* Task prompt: How many lines of the data include the string "from"? State the number and nothing else.

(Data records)
+===+

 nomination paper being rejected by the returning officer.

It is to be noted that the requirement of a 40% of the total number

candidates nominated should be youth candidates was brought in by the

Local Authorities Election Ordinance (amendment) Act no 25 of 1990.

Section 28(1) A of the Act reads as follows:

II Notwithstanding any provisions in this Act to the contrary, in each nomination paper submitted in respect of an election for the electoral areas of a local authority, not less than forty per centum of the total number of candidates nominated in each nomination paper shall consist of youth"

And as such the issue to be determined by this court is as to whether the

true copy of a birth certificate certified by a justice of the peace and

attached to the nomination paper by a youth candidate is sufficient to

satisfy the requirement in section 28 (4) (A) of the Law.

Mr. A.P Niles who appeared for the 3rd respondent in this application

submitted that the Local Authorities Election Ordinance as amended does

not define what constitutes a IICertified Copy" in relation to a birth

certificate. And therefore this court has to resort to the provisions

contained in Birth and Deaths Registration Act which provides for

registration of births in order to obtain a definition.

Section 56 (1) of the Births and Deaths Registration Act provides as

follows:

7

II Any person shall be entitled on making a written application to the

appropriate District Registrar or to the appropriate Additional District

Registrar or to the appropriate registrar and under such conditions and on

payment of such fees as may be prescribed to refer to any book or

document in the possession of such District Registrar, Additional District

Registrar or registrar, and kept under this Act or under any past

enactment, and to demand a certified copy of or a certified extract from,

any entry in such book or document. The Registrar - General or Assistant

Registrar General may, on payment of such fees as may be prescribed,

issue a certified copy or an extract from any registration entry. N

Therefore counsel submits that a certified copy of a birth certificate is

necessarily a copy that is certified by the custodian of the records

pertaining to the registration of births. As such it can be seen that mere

+===+

* Written response: 2